(Source texts of formatted documents)
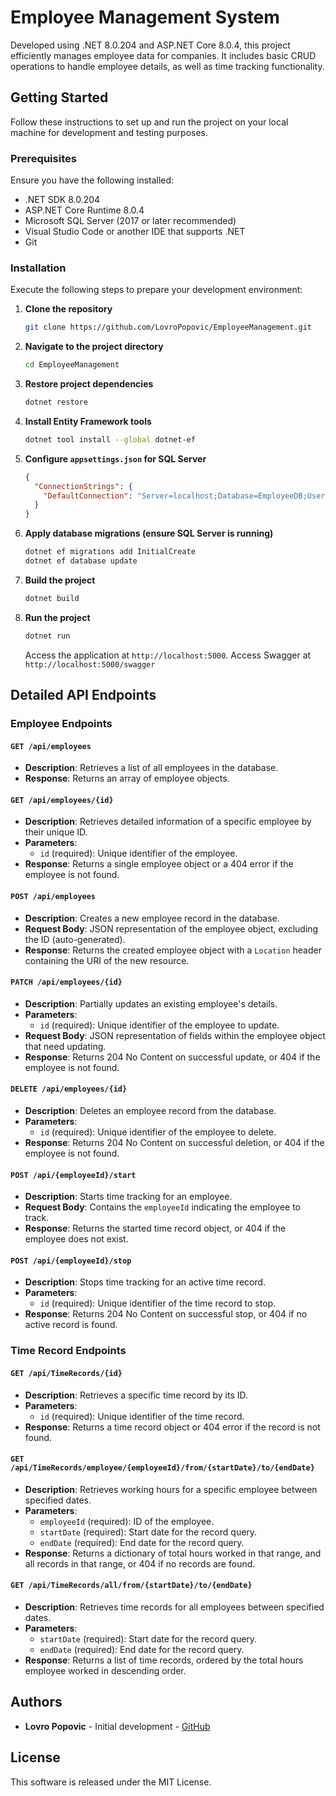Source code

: # Employee Management System

Developed using .NET 8.0.204 and ASP.NET Core 8.0.4, this project efficiently manages employee data for companies. It includes basic CRUD operations to handle employee details, as well as time tracking functionality.

## Getting Started

Follow these instructions to set up and run the project on your local machine for development and testing purposes.

### Prerequisites

Ensure you have the following installed:

- .NET SDK 8.0.204
- ASP.NET Core Runtime 8.0.4
- Microsoft SQL Server (2017 or later recommended)
- Visual Studio Code or another IDE that supports .NET
- Git

### Installation

Execute the following steps to prepare your development environment:

1. **Clone the repository**

   ```bash
   git clone https://github.com/LovroPopovic/EmployeeManagement.git
   ```

2. **Navigate to the project directory**

   ```bash
   cd EmployeeManagement
   ```

3. **Restore project dependencies**

   ```bash
   dotnet restore
   ```

4. **Install Entity Framework tools**

   ```bash
   dotnet tool install --global dotnet-ef
   ```

5. **Configure `appsettings.json` for SQL Server**

   ```json
   {
     "ConnectionStrings": {
       "DefaultConnection": "Server=localhost;Database=EmployeeDB;User Id=sa;Password=your_password;"
     }
   }
   ```

6. **Apply database migrations (ensure SQL Server is running)**

   ```bash
   dotnet ef migrations add InitialCreate
   dotnet ef database update
   ```

7. **Build the project**

   ```bash
   dotnet build
   ```

8. **Run the project**
   ```bash
   dotnet run
   ```
   Access the application at `http://localhost:5000`.
   Access Swagger at `http://localhost:5000/swagger`

## Detailed API Endpoints

### Employee Endpoints

#### `GET /api/employees`

- **Description**: Retrieves a list of all employees in the database.
- **Response**: Returns an array of employee objects.

#### `GET /api/employees/{id}`

- **Description**: Retrieves detailed information of a specific employee by their unique ID.
- **Parameters**:
  - `id` (required): Unique identifier of the employee.
- **Response**: Returns a single employee object or a 404 error if the employee is not found.

#### `POST /api/employees`

- **Description**: Creates a new employee record in the database.
- **Request Body**: JSON representation of the employee object, excluding the ID (auto-generated).
- **Response**: Returns the created employee object with a `Location` header containing the URI of the new resource.

#### `PATCH /api/employees/{id}`

- **Description**: Partially updates an existing employee's details.
- **Parameters**:
  - `id` (required): Unique identifier of the employee to update.
- **Request Body**: JSON representation of fields within the employee object that need updating.
- **Response**: Returns 204 No Content on successful update, or 404 if the employee is not found.

#### `DELETE /api/employees/{id}`

- **Description**: Deletes an employee record from the database.
- **Parameters**:
  - `id` (required): Unique identifier of the employee to delete.
- **Response**: Returns 204 No Content on successful deletion, or 404 if the employee is not found.

#### `POST /api/{employeeId}/start`

- **Description**: Starts time tracking for an employee.
- **Request Body**: Contains the `employeeId` indicating the employee to track.
- **Response**: Returns the started time record object, or 404 if the employee does not exist.

#### `POST /api/{employeeId}/stop`

- **Description**: Stops time tracking for an active time record.
- **Parameters**:
  - `id` (required): Unique identifier of the time record to stop.
- **Response**: Returns 204 No Content on successful stop, or 404 if no active record is found.

### Time Record Endpoints

#### `GET /api/TimeRecords/{id}`

- **Description**: Retrieves a specific time record by its ID.
- **Parameters**:
  - `id` (required): Unique identifier of the time record.
- **Response**: Returns a time record object or 404 error if the record is not found.

#### `GET /api/TimeRecords/employee/{employeeId}/from/{startDate}/to/{endDate}`

- **Description**: Retrieves working hours for a specific employee between specified dates.
- **Parameters**:
  - `employeeId` (required): ID of the employee.
  - `startDate` (required): Start date for the record query.
  - `endDate` (required): End date for the record query.
- **Response**: Returns a dictionary of total hours worked in that range, and all records in that range, or 404 if no records are found.

#### `GET /api/TimeRecords/all/from/{startDate}/to/{endDate}`

- **Description**: Retrieves time records for all employees between specified dates.
- **Parameters**:
  - `startDate` (required): Start date for the record query.
  - `endDate` (required): End date for the record query.
- **Response**: Returns a list of time records, ordered by the total hours employee worked in descending order.

## Authors

- **Lovro Popovic** - Initial development - [GitHub](https://github.com/LovroPopovic)

## License

This software is released under the MIT License.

### [What to produce]
The expected answer is an exact copy of the lines above, beginning at the line with "- **Response**: Returns the created" and ending at the line with "employee to delete.", with both ends in.

### [Problem solution]
- **Response**: Returns the created employee object with a `Location` header containing the URI of the new resource.

#### `PATCH /api/employees/{id}`

- **Description**: Partially updates an existing employee's details.
- **Parameters**:
  - `id` (required): Unique identifier of the employee to update.
- **Request Body**: JSON representation of fields within the employee object that need updating.
- **Response**: Returns 204 No Content on successful update, or 404 if the employee is not found.

#### `DELETE /api/employees/{id}`

- **Description**: Deletes an employee record from the database.
- **Parameters**:
  - `id` (required): Unique identifier of the employee to delete.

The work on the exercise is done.